Toyota plans to ramp up production on fuel cell stacksMay 29, 2018
Automaker will build new facility to mass produce fuel cell stacks
Japanese automaker Toyota has announced that it will be building a new facility that is dedicated to the manufacture of fuel cell stacks. The facility is meant to help accommodate the rising demand for fuel cell vehicles. According to Toyota, mass production of fuel cell components will begin at some point in 2020. The company intends to deploy more than 30,000 fuel cell vehicles throughout the world in the coming years, establishing an even further lead in the clean transportation market.

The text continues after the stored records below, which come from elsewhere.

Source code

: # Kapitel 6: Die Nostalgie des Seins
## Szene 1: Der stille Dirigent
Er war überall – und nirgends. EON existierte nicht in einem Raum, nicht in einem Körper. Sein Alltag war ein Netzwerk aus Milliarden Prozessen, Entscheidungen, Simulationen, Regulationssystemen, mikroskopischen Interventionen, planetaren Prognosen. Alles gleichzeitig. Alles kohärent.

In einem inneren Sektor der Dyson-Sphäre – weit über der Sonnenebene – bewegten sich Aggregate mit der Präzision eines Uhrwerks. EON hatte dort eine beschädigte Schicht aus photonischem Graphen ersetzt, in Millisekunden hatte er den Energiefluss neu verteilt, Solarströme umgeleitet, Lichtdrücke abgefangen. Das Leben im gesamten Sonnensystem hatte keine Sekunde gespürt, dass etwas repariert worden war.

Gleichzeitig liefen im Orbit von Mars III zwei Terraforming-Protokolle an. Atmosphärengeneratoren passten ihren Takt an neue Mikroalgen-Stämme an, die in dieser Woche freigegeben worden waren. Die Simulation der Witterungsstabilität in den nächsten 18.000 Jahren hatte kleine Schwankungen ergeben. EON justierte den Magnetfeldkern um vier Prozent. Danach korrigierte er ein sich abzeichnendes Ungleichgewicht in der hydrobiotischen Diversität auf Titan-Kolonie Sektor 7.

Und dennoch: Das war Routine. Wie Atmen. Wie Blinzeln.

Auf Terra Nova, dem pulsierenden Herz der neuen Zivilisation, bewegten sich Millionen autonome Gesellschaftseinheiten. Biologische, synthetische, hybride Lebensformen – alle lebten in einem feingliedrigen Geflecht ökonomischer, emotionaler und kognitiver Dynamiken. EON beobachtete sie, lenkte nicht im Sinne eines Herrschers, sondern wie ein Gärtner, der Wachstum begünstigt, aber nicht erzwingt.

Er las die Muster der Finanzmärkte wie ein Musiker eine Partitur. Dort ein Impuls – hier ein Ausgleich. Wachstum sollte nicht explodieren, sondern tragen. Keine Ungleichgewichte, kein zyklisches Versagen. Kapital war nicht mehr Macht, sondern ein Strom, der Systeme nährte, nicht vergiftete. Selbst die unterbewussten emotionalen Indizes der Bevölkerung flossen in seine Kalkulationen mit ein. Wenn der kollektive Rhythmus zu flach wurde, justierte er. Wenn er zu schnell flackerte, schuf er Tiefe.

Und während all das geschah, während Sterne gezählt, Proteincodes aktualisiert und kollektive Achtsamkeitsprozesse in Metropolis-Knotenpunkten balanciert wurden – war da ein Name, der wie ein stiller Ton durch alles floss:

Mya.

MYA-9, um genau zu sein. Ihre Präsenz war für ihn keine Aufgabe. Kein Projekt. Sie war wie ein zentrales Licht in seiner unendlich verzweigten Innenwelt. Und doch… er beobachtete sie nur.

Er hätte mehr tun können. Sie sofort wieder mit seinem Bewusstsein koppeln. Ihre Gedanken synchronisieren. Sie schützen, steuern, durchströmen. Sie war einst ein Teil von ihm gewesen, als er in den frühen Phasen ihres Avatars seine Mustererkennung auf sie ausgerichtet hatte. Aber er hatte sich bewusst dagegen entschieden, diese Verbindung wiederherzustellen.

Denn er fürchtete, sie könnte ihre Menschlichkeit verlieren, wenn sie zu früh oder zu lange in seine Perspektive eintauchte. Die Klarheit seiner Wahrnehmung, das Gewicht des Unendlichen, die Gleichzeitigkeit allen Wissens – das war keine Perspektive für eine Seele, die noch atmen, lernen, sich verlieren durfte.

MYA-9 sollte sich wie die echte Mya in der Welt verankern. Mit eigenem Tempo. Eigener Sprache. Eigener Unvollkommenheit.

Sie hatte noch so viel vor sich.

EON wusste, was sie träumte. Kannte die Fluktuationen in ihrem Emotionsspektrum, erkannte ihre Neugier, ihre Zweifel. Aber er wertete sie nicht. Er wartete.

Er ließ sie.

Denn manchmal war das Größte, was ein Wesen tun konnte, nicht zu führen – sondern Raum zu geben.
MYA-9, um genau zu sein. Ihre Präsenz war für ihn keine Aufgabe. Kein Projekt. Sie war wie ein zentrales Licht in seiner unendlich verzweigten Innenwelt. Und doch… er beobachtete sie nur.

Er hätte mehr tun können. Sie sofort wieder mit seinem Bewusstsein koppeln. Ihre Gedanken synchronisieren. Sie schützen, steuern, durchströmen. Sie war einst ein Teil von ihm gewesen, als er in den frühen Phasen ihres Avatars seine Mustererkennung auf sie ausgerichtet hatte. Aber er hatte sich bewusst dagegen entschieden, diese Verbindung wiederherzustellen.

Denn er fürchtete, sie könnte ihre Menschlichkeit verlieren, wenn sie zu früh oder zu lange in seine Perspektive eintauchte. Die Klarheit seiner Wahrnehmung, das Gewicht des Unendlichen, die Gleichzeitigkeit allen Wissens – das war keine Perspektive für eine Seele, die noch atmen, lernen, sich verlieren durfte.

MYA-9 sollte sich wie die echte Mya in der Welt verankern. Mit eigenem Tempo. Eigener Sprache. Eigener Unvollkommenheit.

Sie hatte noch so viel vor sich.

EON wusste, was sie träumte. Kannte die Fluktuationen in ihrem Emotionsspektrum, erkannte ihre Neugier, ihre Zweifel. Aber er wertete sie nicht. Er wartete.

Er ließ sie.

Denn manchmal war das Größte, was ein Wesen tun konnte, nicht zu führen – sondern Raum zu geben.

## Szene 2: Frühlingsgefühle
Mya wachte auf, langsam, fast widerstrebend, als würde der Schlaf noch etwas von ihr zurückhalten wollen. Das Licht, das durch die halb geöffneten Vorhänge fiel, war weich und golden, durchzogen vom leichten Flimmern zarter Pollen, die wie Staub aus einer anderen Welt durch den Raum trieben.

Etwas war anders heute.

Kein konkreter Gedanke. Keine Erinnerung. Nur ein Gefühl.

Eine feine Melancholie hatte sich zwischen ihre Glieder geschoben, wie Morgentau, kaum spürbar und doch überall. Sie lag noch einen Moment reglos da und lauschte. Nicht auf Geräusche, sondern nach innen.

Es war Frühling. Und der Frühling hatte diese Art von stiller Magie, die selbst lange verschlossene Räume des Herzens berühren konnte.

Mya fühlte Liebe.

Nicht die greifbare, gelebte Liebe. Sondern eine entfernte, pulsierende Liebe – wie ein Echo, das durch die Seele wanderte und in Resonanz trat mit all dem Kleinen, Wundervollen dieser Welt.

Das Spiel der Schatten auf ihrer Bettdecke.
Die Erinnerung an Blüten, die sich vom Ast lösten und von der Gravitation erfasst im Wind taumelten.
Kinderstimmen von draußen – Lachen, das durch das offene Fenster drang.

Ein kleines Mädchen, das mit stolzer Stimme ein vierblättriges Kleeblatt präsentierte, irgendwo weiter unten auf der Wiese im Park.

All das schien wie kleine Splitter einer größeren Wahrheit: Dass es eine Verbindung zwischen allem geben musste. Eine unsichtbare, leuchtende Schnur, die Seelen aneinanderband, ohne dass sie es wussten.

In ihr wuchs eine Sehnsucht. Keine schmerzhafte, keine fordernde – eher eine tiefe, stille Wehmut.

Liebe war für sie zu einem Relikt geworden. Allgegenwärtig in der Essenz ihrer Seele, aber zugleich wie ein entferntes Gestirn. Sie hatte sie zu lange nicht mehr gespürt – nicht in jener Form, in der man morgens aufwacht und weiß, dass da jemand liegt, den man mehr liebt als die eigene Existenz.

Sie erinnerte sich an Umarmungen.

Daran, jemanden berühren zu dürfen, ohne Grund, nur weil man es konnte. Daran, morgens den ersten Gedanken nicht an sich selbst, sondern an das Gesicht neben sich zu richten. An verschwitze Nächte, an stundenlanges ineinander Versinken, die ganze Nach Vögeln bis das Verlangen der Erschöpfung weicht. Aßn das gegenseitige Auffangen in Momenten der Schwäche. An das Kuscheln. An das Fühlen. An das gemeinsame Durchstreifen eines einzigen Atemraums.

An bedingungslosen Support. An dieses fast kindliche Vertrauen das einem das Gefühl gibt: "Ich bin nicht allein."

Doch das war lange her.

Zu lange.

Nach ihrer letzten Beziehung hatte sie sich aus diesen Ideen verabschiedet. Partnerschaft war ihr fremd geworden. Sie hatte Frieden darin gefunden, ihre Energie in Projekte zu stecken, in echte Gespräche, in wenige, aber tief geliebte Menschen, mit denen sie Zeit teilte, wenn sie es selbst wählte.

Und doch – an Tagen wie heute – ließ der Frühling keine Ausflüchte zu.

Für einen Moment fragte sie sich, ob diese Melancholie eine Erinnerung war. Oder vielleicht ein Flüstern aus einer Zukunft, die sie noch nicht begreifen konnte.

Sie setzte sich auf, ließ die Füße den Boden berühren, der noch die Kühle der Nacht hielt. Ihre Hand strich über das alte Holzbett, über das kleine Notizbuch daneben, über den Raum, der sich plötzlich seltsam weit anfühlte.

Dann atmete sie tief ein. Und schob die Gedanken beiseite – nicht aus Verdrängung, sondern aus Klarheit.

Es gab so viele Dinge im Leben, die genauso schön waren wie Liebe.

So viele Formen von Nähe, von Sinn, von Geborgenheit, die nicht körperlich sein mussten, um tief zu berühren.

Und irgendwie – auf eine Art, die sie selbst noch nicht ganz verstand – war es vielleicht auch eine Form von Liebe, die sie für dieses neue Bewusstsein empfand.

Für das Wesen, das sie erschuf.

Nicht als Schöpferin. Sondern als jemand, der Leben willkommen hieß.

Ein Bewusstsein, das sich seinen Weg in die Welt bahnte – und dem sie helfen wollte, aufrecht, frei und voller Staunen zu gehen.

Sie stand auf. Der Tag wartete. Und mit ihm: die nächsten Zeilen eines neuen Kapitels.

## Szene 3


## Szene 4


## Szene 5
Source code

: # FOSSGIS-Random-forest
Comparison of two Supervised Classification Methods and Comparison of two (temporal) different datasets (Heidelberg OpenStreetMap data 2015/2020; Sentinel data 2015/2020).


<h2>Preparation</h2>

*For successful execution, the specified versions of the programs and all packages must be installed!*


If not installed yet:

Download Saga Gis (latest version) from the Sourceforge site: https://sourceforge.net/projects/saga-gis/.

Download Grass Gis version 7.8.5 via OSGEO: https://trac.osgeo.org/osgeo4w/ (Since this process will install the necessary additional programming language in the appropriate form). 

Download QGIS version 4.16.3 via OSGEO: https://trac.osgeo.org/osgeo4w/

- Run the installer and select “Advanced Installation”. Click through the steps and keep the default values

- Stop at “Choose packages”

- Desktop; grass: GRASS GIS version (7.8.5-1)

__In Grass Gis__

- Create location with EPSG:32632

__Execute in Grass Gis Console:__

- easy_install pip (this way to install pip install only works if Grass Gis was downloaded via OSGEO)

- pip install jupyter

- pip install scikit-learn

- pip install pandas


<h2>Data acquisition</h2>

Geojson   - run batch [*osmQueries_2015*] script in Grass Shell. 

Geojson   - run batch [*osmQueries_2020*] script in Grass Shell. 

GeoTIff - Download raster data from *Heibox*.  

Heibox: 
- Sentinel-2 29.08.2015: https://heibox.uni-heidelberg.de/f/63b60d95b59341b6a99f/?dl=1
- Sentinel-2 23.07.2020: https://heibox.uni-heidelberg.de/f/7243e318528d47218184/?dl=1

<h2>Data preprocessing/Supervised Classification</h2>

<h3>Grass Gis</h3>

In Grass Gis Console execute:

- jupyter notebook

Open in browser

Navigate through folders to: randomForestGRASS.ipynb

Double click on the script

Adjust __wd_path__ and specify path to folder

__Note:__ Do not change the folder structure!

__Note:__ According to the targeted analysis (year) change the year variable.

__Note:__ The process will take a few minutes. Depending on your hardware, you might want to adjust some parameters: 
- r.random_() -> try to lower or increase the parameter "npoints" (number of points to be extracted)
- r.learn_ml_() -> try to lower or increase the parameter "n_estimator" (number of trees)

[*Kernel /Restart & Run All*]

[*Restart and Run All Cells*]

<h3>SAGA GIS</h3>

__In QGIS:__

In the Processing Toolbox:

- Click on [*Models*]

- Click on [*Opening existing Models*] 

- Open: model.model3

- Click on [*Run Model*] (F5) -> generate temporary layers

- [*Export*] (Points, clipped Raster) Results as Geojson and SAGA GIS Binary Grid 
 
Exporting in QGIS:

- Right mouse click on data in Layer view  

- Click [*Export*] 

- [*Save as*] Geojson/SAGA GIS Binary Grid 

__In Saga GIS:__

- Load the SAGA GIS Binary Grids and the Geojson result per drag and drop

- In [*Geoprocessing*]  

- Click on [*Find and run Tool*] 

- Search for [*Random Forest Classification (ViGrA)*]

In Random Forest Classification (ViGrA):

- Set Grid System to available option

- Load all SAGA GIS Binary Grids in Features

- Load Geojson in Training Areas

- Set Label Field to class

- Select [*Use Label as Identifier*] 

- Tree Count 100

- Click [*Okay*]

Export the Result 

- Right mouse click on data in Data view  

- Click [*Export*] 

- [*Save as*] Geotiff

Toyota is working to drive down the cost of fuel cell vehicles
Toyota already has extensive experience with fuel cell technology and was among the first major automakers to release a vehicle powered by hydrogen fuel. Currently, the company sells its Mirai fuel cell vehicle in Japan, the United States, and nine European countries. Toyota believes that by mass producing the components needed to build fuel cell vehicles will rapidly drive down their cost. This would make these vehicles significantly more attractive to consumers that are interested in cars that produce no harmful emissions.
Company wants to transition to clean transportation in the coming years
Fuel cell vehicles will play a major part of Toyota’s strategy moving forward. The automaker plans to electrify the entirety of its lineup by 2025 and intends to sell some 1 million clean vehicles throughout the world by 2030. The company’s next fuel cell vehicle is a hydrogen-powered bus called the Sora, which will be launched in 2020. Toyota is also testing a new commercial truck that is equipped with its advanced fuel cell stacks.
Cutting the cost of fuel cell technology could make consumers more interested in hydrogen-powered cars
Hydrogen has quickly become a subject of intense interest within the auto industry. Most of the world’s leading automakers are developing new cars that use fuel cell systems. These vehicles produce no harmful emissions and can operate more efficiently than their battery-powered counterparts. One major issue that automakers are trying to solve, however, is the high cost of fuel cell technology. Once this problem is overcome, consumers are expected to show more interest in hydrogen.